Having received her BA from Sarah Lawrence College in 1990, Cathy moved to the West Coast to pursue her Masters of Fine Arts degree at San Francisco State University. While there, she was nominated for and won numerous awards including the prestigious Eastman Kodak scholarship in 1997 as "one of the United States' most promising talents of the future generation of filmmakers." In addition to numerous international film festival screenings, her short films have received the following recognition.
Not for Nothin' (1996) won best black-and-white cinematography in a short film at the 1996 Cork International Film Festival in Ireland. Time Out/New York called it "a lush, meditative film that eschews stylistic and narrative convention."
Sketches after Halle (1997) was awarded best experimental film at the 1998 CSU Media Arts Festival in California.
The Girl from Marseilles (2000) won a Golden Gate Certificate of Merit in New Visions from the San Francisco International Film Festival and received its world premiere at the 2000 Vienna International Film Festival. RE/Search magazine hailed it as "a rare experience of art, a gorgeously photographed film poem." It is now a part of the permanent collection at the Forum des Images in Paris.

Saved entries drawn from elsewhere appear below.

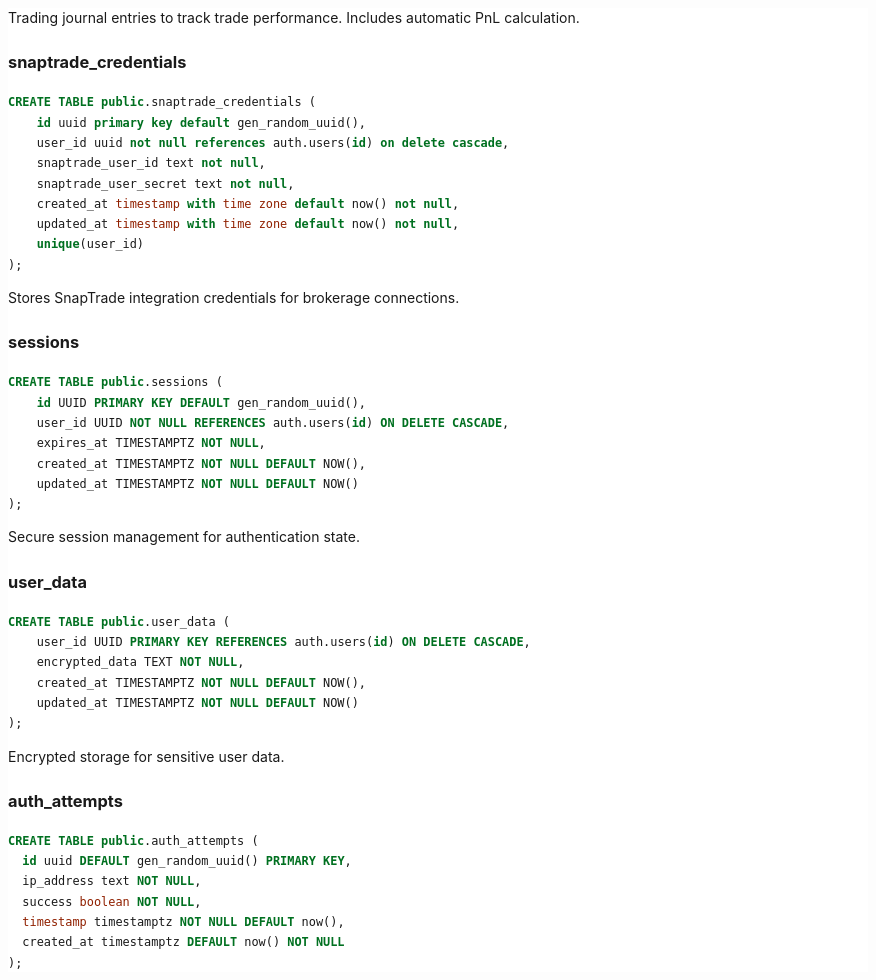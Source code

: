 
Trading journal entries to track trade performance. Includes automatic PnL calculation.

### snaptrade_credentials

```sql
CREATE TABLE public.snaptrade_credentials (
    id uuid primary key default gen_random_uuid(),
    user_id uuid not null references auth.users(id) on delete cascade,
    snaptrade_user_id text not null,
    snaptrade_user_secret text not null,
    created_at timestamp with time zone default now() not null,
    updated_at timestamp with time zone default now() not null,
    unique(user_id)
);
```

Stores SnapTrade integration credentials for brokerage connections.

### sessions

```sql
CREATE TABLE public.sessions (
    id UUID PRIMARY KEY DEFAULT gen_random_uuid(),
    user_id UUID NOT NULL REFERENCES auth.users(id) ON DELETE CASCADE,
    expires_at TIMESTAMPTZ NOT NULL,
    created_at TIMESTAMPTZ NOT NULL DEFAULT NOW(),
    updated_at TIMESTAMPTZ NOT NULL DEFAULT NOW()
);
```

Secure session management for authentication state.

### user_data

```sql
CREATE TABLE public.user_data (
    user_id UUID PRIMARY KEY REFERENCES auth.users(id) ON DELETE CASCADE,
    encrypted_data TEXT NOT NULL,
    created_at TIMESTAMPTZ NOT NULL DEFAULT NOW(),
    updated_at TIMESTAMPTZ NOT NULL DEFAULT NOW()
);
```

Encrypted storage for sensitive user data.

### auth_attempts

```sql
CREATE TABLE public.auth_attempts (
  id uuid DEFAULT gen_random_uuid() PRIMARY KEY,
  ip_address text NOT NULL,
  success boolean NOT NULL,
  timestamp timestamptz NOT NULL DEFAULT now(),
  created_at timestamptz DEFAULT now() NOT NULL
);
```
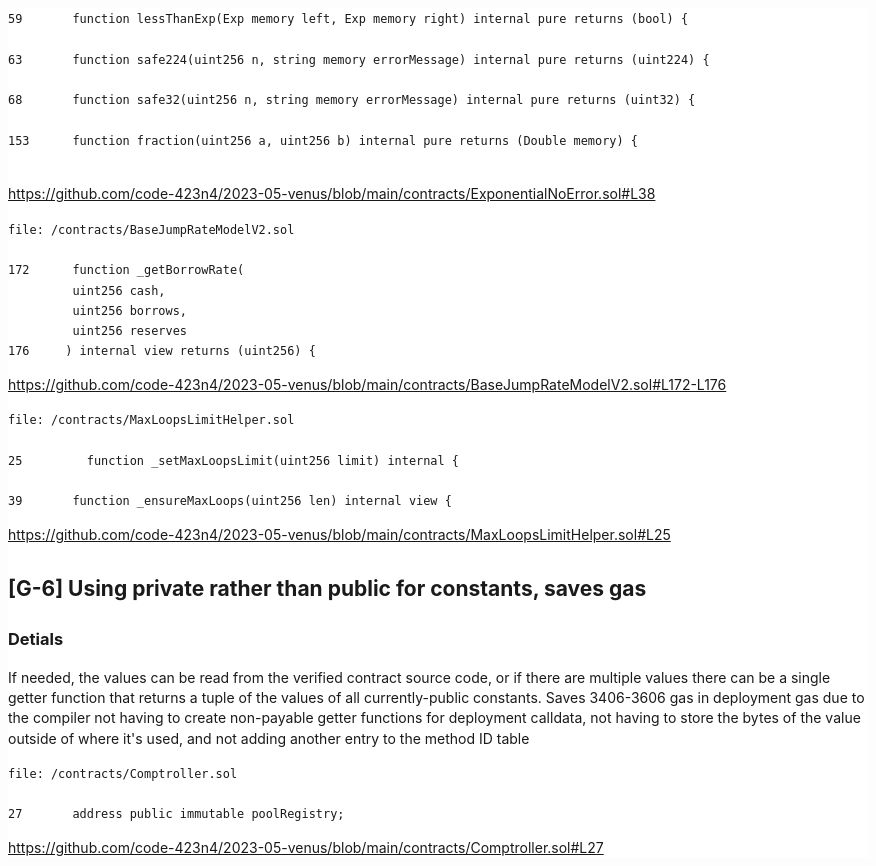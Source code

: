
 ```solidity
59       function lessThanExp(Exp memory left, Exp memory right) internal pure returns (bool) {

63       function safe224(uint256 n, string memory errorMessage) internal pure returns (uint224) {

68       function safe32(uint256 n, string memory errorMessage) internal pure returns (uint32) {

153      function fraction(uint256 a, uint256 b) internal pure returns (Double memory) {           


```
https://github.com/code-423n4/2023-05-venus/blob/main/contracts/ExponentialNoError.sol#L38


```solidity 
file: /contracts/BaseJumpRateModelV2.sol

172      function _getBorrowRate(
         uint256 cash,
         uint256 borrows,
         uint256 reserves
176     ) internal view returns (uint256) {

```
https://github.com/code-423n4/2023-05-venus/blob/main/contracts/BaseJumpRateModelV2.sol#L172-L176


```solidity
file: /contracts/MaxLoopsLimitHelper.sol

25         function _setMaxLoopsLimit(uint256 limit) internal {

39       function _ensureMaxLoops(uint256 len) internal view {

```
https://github.com/code-423n4/2023-05-venus/blob/main/contracts/MaxLoopsLimitHelper.sol#L25


## [G-6] Using private rather than public for constants, saves gas


### Detials

If needed, the values can be read from the verified contract source code, or if there are multiple values there can be a single getter function that returns a tuple of the values of all currently-public constants. Saves 3406-3606 gas in deployment gas due to the compiler not having to create non-payable getter functions for deployment calldata, not having to store the bytes of the value outside of where it's used, and not adding another entry to the method ID table


```solidity
file: /contracts/Comptroller.sol

27       address public immutable poolRegistry;

```
https://github.com/code-423n4/2023-05-venus/blob/main/contracts/Comptroller.sol#L27
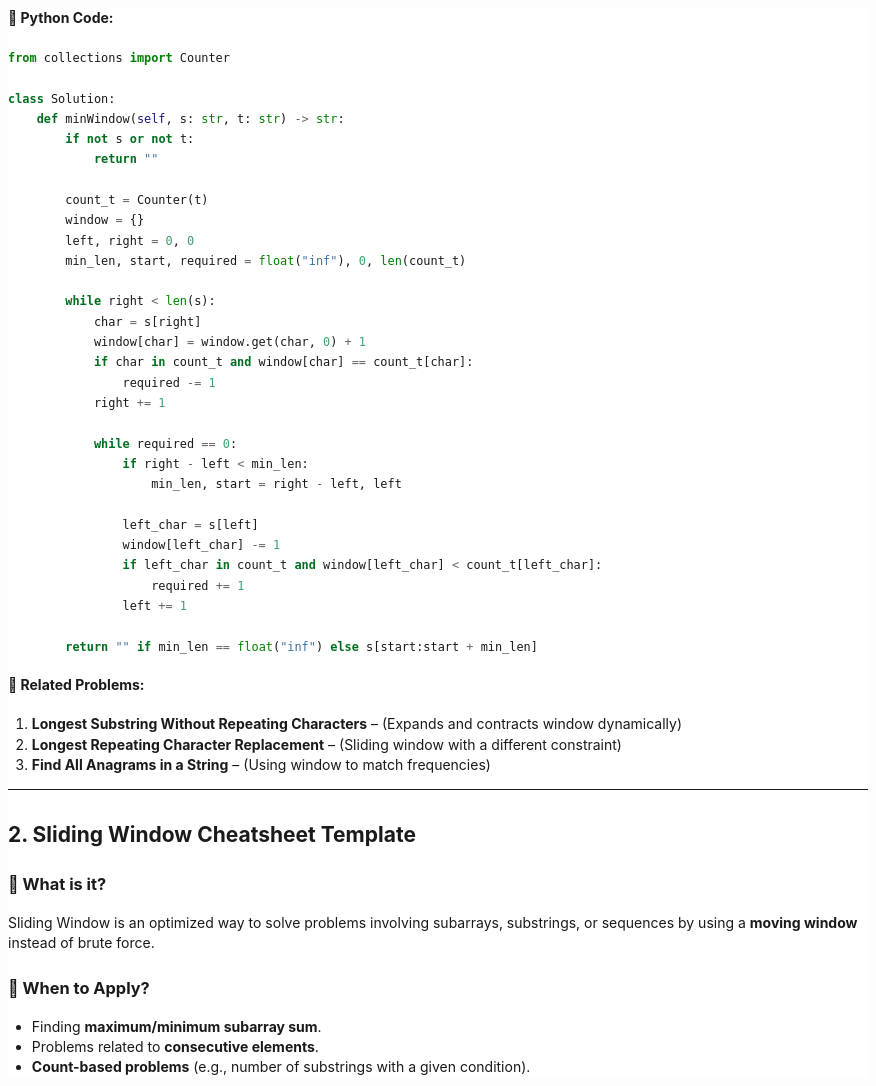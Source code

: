 #### 🔹 Python Code:
```python
from collections import Counter

class Solution:
    def minWindow(self, s: str, t: str) -> str:
        if not s or not t:
            return ""

        count_t = Counter(t)
        window = {}
        left, right = 0, 0
        min_len, start, required = float("inf"), 0, len(count_t)

        while right < len(s):
            char = s[right]
            window[char] = window.get(char, 0) + 1
            if char in count_t and window[char] == count_t[char]:
                required -= 1
            right += 1

            while required == 0:
                if right - left < min_len:
                    min_len, start = right - left, left
                
                left_char = s[left]
                window[left_char] -= 1
                if left_char in count_t and window[left_char] < count_t[left_char]:
                    required += 1
                left += 1

        return "" if min_len == float("inf") else s[start:start + min_len]
```

#### 🔹 Related Problems:
1. **Longest Substring Without Repeating Characters** – (Expands and contracts window dynamically)
2. **Longest Repeating Character Replacement** – (Sliding window with a different constraint)
3. **Find All Anagrams in a String** – (Using window to match frequencies)

---

## 2. Sliding Window Cheatsheet Template

### 🔹 What is it?
Sliding Window is an optimized way to solve problems involving subarrays, substrings, or sequences by using a **moving window** instead of brute force.

### 🔹 When to Apply?
- Finding **maximum/minimum subarray sum**.
- Problems related to **consecutive elements**.
- **Count-based problems** (e.g., number of substrings with a given condition).
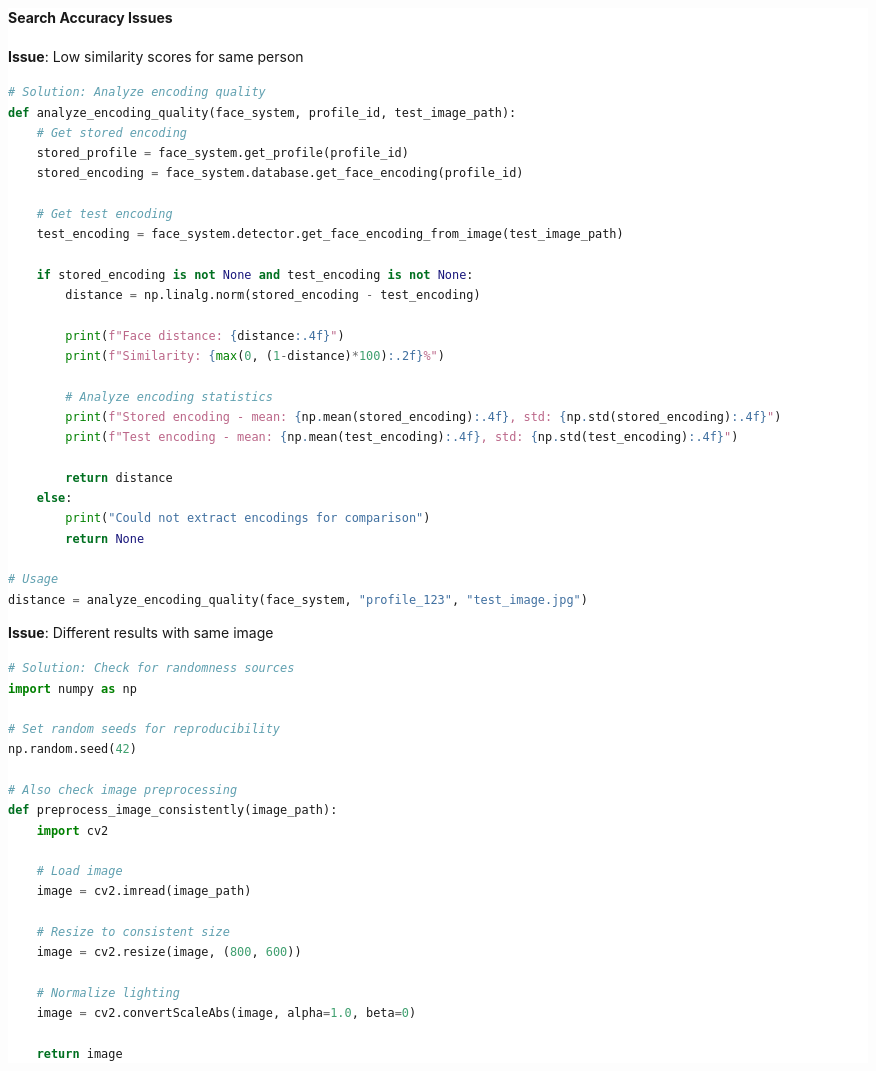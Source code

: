 #### Search Accuracy Issues

**Issue**: Low similarity scores for same person
```python
# Solution: Analyze encoding quality
def analyze_encoding_quality(face_system, profile_id, test_image_path):
    # Get stored encoding
    stored_profile = face_system.get_profile(profile_id)
    stored_encoding = face_system.database.get_face_encoding(profile_id)
    
    # Get test encoding
    test_encoding = face_system.detector.get_face_encoding_from_image(test_image_path)
    
    if stored_encoding is not None and test_encoding is not None:
        distance = np.linalg.norm(stored_encoding - test_encoding)
        
        print(f"Face distance: {distance:.4f}")
        print(f"Similarity: {max(0, (1-distance)*100):.2f}%")
        
        # Analyze encoding statistics
        print(f"Stored encoding - mean: {np.mean(stored_encoding):.4f}, std: {np.std(stored_encoding):.4f}")
        print(f"Test encoding - mean: {np.mean(test_encoding):.4f}, std: {np.std(test_encoding):.4f}")
        
        return distance
    else:
        print("Could not extract encodings for comparison")
        return None

# Usage
distance = analyze_encoding_quality(face_system, "profile_123", "test_image.jpg")
```

**Issue**: Different results with same image
```python
# Solution: Check for randomness sources
import numpy as np

# Set random seeds for reproducibility
np.random.seed(42)

# Also check image preprocessing
def preprocess_image_consistently(image_path):
    import cv2
    
    # Load image
    image = cv2.imread(image_path)
    
    # Resize to consistent size
    image = cv2.resize(image, (800, 600))
    
    # Normalize lighting
    image = cv2.convertScaleAbs(image, alpha=1.0, beta=0)
    
    return image
```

All of her short films have been broadcast on television in Germany, Austria, and Switzerland by ZDF and were presented in a special filmmaker portrait in Germany at the Oldenburg Film Festival in April 2001 as well as in the United States on the Southern Circuit in March 2003.
Two subsequent works were shot on digital video. Meal (2002) (directed with Sarah Lewison) has been released on DVD as part of an American artists‚ response to September 11 entitled Underground Zero. Le Taxi (2003), a piece adapted from a short story by Violette Leduc, was shot in a cave outside Paris, France, using classic rear-screen technology.
She has also directed music videos, created installations, and photographed numerous films for other directors, including I Thought I Was Seeing Convicts, the feature-length documentary project she also researched for Harun Farocki. She has lectured on the intersections between queer and experimental cinema and has curated a dozen short film programs in San Francisco, New York, and Europe, including the six-part series Queer Innovators, co-curated with Jim Hubbard for the 1998 San Francisco International Lesbian and Gay Film Festival. She is the recipient of a 2001 Individual Artist Media Arts Grant from the San Francisco Arts Commission which launched the production of her full-length film Unoccupied Zone: The Impossible Life of Simone Weil (2006) which received the Jury Award in Narrative from the University Film and Video Association (UFVA) in 2006 and toured the Southern Circuit in 2008. A major portion of this film was produced with Ithaca College students in key production roles during the Spring 2004 semester (see PHOTO GALLERY). She finished Adrift, a short film shot in Rome, in 2009. It enjoyed its world premiere at the Big Muddy Film Festival in February.